Your assignment -
Transcribe everything in the records exactly. Skip the images.
#####
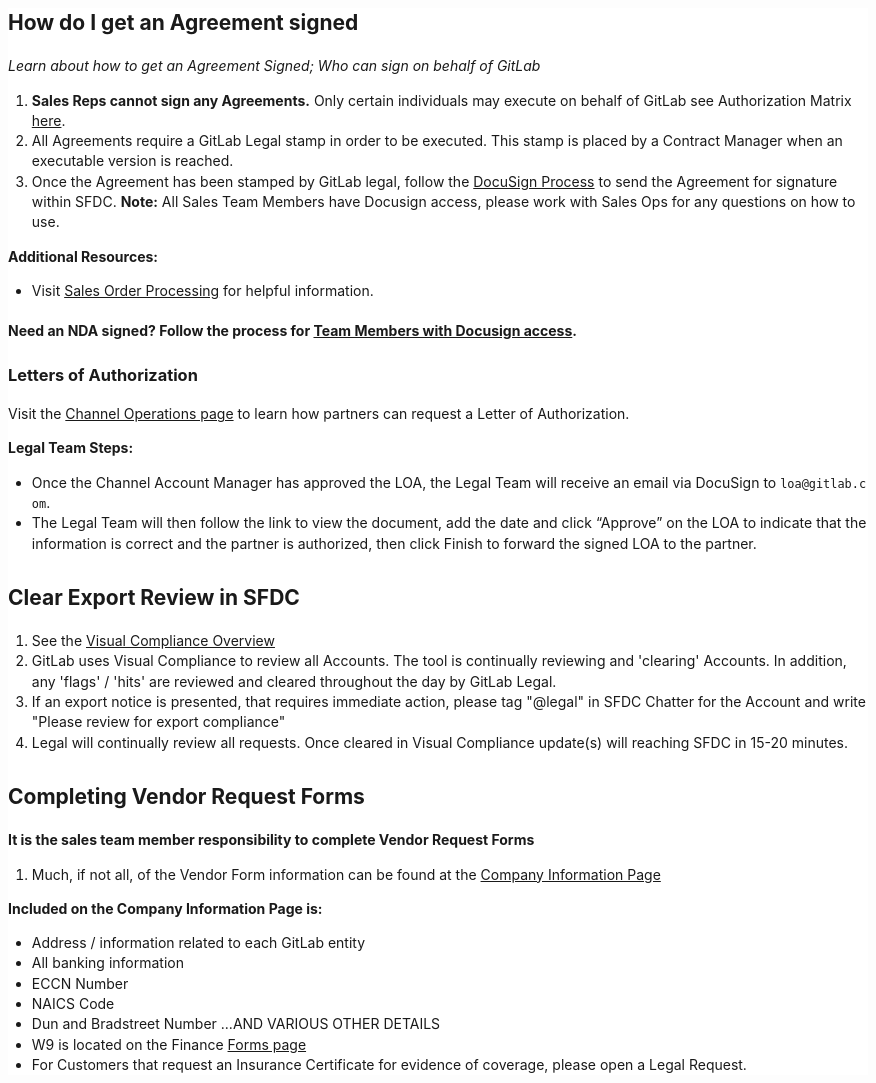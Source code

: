 ## How do I get an Agreement signed
*Learn about how to get an Agreement Signed; Who can sign on behalf of GitLab*

1. **Sales Reps cannot sign any Agreements.** Only certain individuals may execute on behalf of GitLab see Authorization Matrix [here](https://about.gitlab.com/handbook/finance/authorization-matrix/#authorization-matrix). 
2. All Agreements require a GitLab Legal stamp in order to be executed. This stamp is placed by a Contract Manager when an executable version is reached. 
3. Once the Agreement has been stamped by GitLab legal, follow the [DocuSign Process](https://about.gitlab.com/handbook/sales/field-operations/order-processing/#how-to-send-an-order-form-to-the-customer-for-signature-via-docusign) to send the Agreement for signature within SFDC. **Note:** All Sales Team Members have Docusign access, please work with Sales Ops for any questions on how to use. 

**Additional Resources:**
- Visit [Sales Order Processing](https://about.gitlab.com/handbook/sales/field-operations/order-processing/) for helpful information.

#### **Need an NDA signed?** Follow the process for [Team Members with Docusign access](https://about.gitlab.com/handbook/legal/NDA/). 

### Letters of Authorization

Visit the [Channel Operations page](https://about.gitlab.com/handbook/sales/field-operations/channel-operations/#letters-of-authorization) to learn how partners can request a Letter of Authorization.

**Legal Team Steps:**
- Once the Channel Account Manager has approved the LOA, the Legal Team will receive an email via DocuSign to `loa@gitlab.com`.
- The Legal Team will then follow the link to view the document, add the date and click “Approve” on the LOA to indicate that the information is correct and the partner is authorized, then click Finish to forward the signed LOA to the partner.

## Clear Export Review in SFDC
1. See the [Visual Compliance Overview](https://docs.google.com/presentation/d/1hD1xgEyJL1U1eyvTci6NNlCdIur4PkB16GO52wjZRgk/edit#slide=id.g5dbc2f529a_0_41)
2. GitLab uses Visual Compliance to review all Accounts. The tool is continually reviewing and 'clearing' Accounts. In addition, any 'flags' / 'hits' are reviewed and cleared throughout the day by GitLab Legal.
3. If an export notice is presented, that requires immediate action, please tag "@legal" in SFDC Chatter for the Account and write "Please review for export compliance"
4. Legal will continually review all requests. Once cleared in Visual Compliance update(s) will reaching SFDC in 15-20 minutes. 

## Completing Vendor Request Forms

**It is the sales team member responsibility to complete Vendor Request Forms**
1. Much, if not all, of the Vendor Form information can be found at the [Company Information Page](https://gitlab.com/gitlab-com/Finance-Division/finance/-/wikis/company-information)

**Included on the Company Information Page is:**
- Address / information related to each GitLab entity
- All banking information
- ECCN Number
- NAICS Code
- Dun and Bradstreet Number
...AND VARIOUS OTHER DETAILS
- W9 is located on the Finance [Forms page](https://about.gitlab.com/handbook/finance/#forms)
- For Customers that request an Insurance Certificate for evidence of coverage, please open a Legal Request.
#####
Exercise solution -
Source code

: ## How do I get an Agreement signed
*Learn about how to get an Agreement Signed; Who can sign on behalf of GitLab*

1. **Sales Reps cannot sign any Agreements.** Only certain individuals may execute on behalf of GitLab see Authorization Matrix [here](https://about.gitlab.com/handbook/finance/authorization-matrix/#authorization-matrix). 
2. All Agreements require a GitLab Legal stamp in order to be executed. This stamp is placed by a Contract Manager when an executable version is reached. 
3. Once the Agreement has been stamped by GitLab legal, follow the [DocuSign Process](https://about.gitlab.com/handbook/sales/field-operations/order-processing/#how-to-send-an-order-form-to-the-customer-for-signature-via-docusign) to send the Agreement for signature within SFDC. **Note:** All Sales Team Members have Docusign access, please work with Sales Ops for any questions on how to use. 

**Additional Resources:**
- Visit [Sales Order Processing](https://about.gitlab.com/handbook/sales/field-operations/order-processing/) for helpful information.

#### **Need an NDA signed?** Follow the process for [Team Members with Docusign access](https://about.gitlab.com/handbook/legal/NDA/). 

### Letters of Authorization

Visit the [Channel Operations page](https://about.gitlab.com/handbook/sales/field-operations/channel-operations/#letters-of-authorization) to learn how partners can request a Letter of Authorization.

**Legal Team Steps:**
- Once the Channel Account Manager has approved the LOA, the Legal Team will receive an email via DocuSign to `loa@gitlab.com`.
- The Legal Team will then follow the link to view the document, add the date and click “Approve” on the LOA to indicate that the information is correct and the partner is authorized, then click Finish to forward the signed LOA to the partner.

## Clear Export Review in SFDC
1. See the [Visual Compliance Overview](https://docs.google.com/presentation/d/1hD1xgEyJL1U1eyvTci6NNlCdIur4PkB16GO52wjZRgk/edit#slide=id.g5dbc2f529a_0_41)
2. GitLab uses Visual Compliance to review all Accounts. The tool is continually reviewing and 'clearing' Accounts. In addition, any 'flags' / 'hits' are reviewed and cleared throughout the day by GitLab Legal.
3. If an export notice is presented, that requires immediate action, please tag "@legal" in SFDC Chatter for the Account and write "Please review for export compliance"
4. Legal will continually review all requests. Once cleared in Visual Compliance update(s) will reaching SFDC in 15-20 minutes. 

## Completing Vendor Request Forms

**It is the sales team member responsibility to complete Vendor Request Forms**
1. Much, if not all, of the Vendor Form information can be found at the [Company Information Page](https://gitlab.com/gitlab-com/Finance-Division/finance/-/wikis/company-information)

**Included on the Company Information Page is:**
- Address / information related to each GitLab entity
- All banking information
- ECCN Number
- NAICS Code
- Dun and Bradstreet Number
...AND VARIOUS OTHER DETAILS
- W9 is located on the Finance [Forms page](https://about.gitlab.com/handbook/finance/#forms)
- For Customers that request an Insurance Certificate for evidence of coverage, please open a Legal Request.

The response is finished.